The listing, minus its pictures, is to be given again exactly.
^^^^^^^^^^^^^^^^
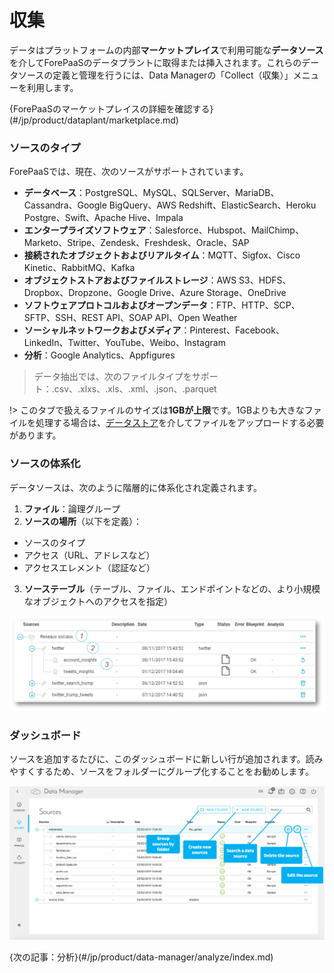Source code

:# 収集

データはプラットフォームの内部**マーケットプレイス**で利用可能な**データソース**を介してForePaaSのデータプラントに取得または挿入されます。これらのデータソースの定義と管理を行うには、Data Managerの「Collect（収集）」メニューを利用します。 

{ForePaaSのマーケットプレイスの詳細を確認する}(#/jp/product/dataplant/marketplace.md)

### ソースのタイプ

ForePaaSでは、現在、次のソースがサポートされています。

* **データベース**：PostgreSQL、MySQL、SQLServer、MariaDB、Cassandra、Google BigQuery、AWS Redshift、ElasticSearch、Heroku Postgre、Swift、Apache Hive、Impala
* **エンタープライズソフトウェア**：Salesforce、Hubspot、MailChimp、Marketo、Stripe、Zendesk、Freshdesk、Oracle、SAP
* **接続されたオブジェクトおよびリアルタイム**：MQTT、Sigfox、Cisco Kinetic、RabbitMQ、Kafka
* **オブジェクトストアおよびファイルストレージ**：AWS S3、HDFS、Dropbox、Dropzone、Google Drive、Azure Storage、OneDrive
* **ソフトウェアプロトコルおよびオープンデータ**：FTP、HTTP、SCP、SFTP、SSH、REST API、SOAP API、Open Weather
* **ソーシャルネットワークおよびメディア**：Pinterest、Facebook、LinkedIn、Twitter、YouTube、Weibo、Instagram
* **分析**：Google Analytics、Appfigures

> データ抽出では、次のファイルタイプをサポート：.csv、.xlxs、.xls、.xml、.json、.parquet

!> このタブで扱えるファイルのサイズは**1GBが上限**です。1GBよりも大きなファイルを処理する場合は、[データストア](/jp/product/data-manager/datastore/index.md)を介してファイルをアップロードする必要があります。


### ソースの体系化

データソースは、次のように階層的に体系化され定義されます。

1. **ファイル**：論理グループ
2. **ソースの場所**（以下を定義）：
  * ソースのタイプ
  * アクセス（URL、アドレスなど）
  * アクセスエレメント（認証など）
3. **ソーステーブル**（テーブル、ファイル、エンドポイントなどの、より小規模なオブジェクトへのアクセスを指定）

![dp-creating](picts/datamanager-collect-files.png)

### ダッシュボード

ソースを追加するたびに、このダッシュボードに新しい行が追加されます。読みやすくするため、ソースをフォルダーにグループ化することをお勧めします。 

![datamanager-menucollecter](picts/collect-basic-actions.png)

{次の記事：分析}(#/jp/product/data-manager/analyze/index.md)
^^^^^^^^^^^^^^^^
SOLUTION —
Source code

:# 収集

データはプラットフォームの内部**マーケットプレイス**で利用可能な**データソース**を介してForePaaSのデータプラントに取得または挿入されます。これらのデータソースの定義と管理を行うには、Data Managerの「Collect（収集）」メニューを利用します。 

{ForePaaSのマーケットプレイスの詳細を確認する}(#/jp/product/dataplant/marketplace.md)

### ソースのタイプ

ForePaaSでは、現在、次のソースがサポートされています。

* **データベース**：PostgreSQL、MySQL、SQLServer、MariaDB、Cassandra、Google BigQuery、AWS Redshift、ElasticSearch、Heroku Postgre、Swift、Apache Hive、Impala
* **エンタープライズソフトウェア**：Salesforce、Hubspot、MailChimp、Marketo、Stripe、Zendesk、Freshdesk、Oracle、SAP
* **接続されたオブジェクトおよびリアルタイム**：MQTT、Sigfox、Cisco Kinetic、RabbitMQ、Kafka
* **オブジェクトストアおよびファイルストレージ**：AWS S3、HDFS、Dropbox、Dropzone、Google Drive、Azure Storage、OneDrive
* **ソフトウェアプロトコルおよびオープンデータ**：FTP、HTTP、SCP、SFTP、SSH、REST API、SOAP API、Open Weather
* **ソーシャルネットワークおよびメディア**：Pinterest、Facebook、LinkedIn、Twitter、YouTube、Weibo、Instagram
* **分析**：Google Analytics、Appfigures

> データ抽出では、次のファイルタイプをサポート：.csv、.xlxs、.xls、.xml、.json、.parquet

!> このタブで扱えるファイルのサイズは**1GBが上限**です。1GBよりも大きなファイルを処理する場合は、[データストア](/jp/product/data-manager/datastore/index.md)を介してファイルをアップロードする必要があります。


### ソースの体系化

データソースは、次のように階層的に体系化され定義されます。

1. **ファイル**：論理グループ
2. **ソースの場所**（以下を定義）：
  * ソースのタイプ
  * アクセス（URL、アドレスなど）
  * アクセスエレメント（認証など）
3. **ソーステーブル**（テーブル、ファイル、エンドポイントなどの、より小規模なオブジェクトへのアクセスを指定）

![dp-creating](picts/datamanager-collect-files.png)

### ダッシュボード

ソースを追加するたびに、このダッシュボードに新しい行が追加されます。読みやすくするため、ソースをフォルダーにグループ化することをお勧めします。 

![datamanager-menucollecter](picts/collect-basic-actions.png)

{次の記事：分析}(#/jp/product/data-manager/analyze/index.md)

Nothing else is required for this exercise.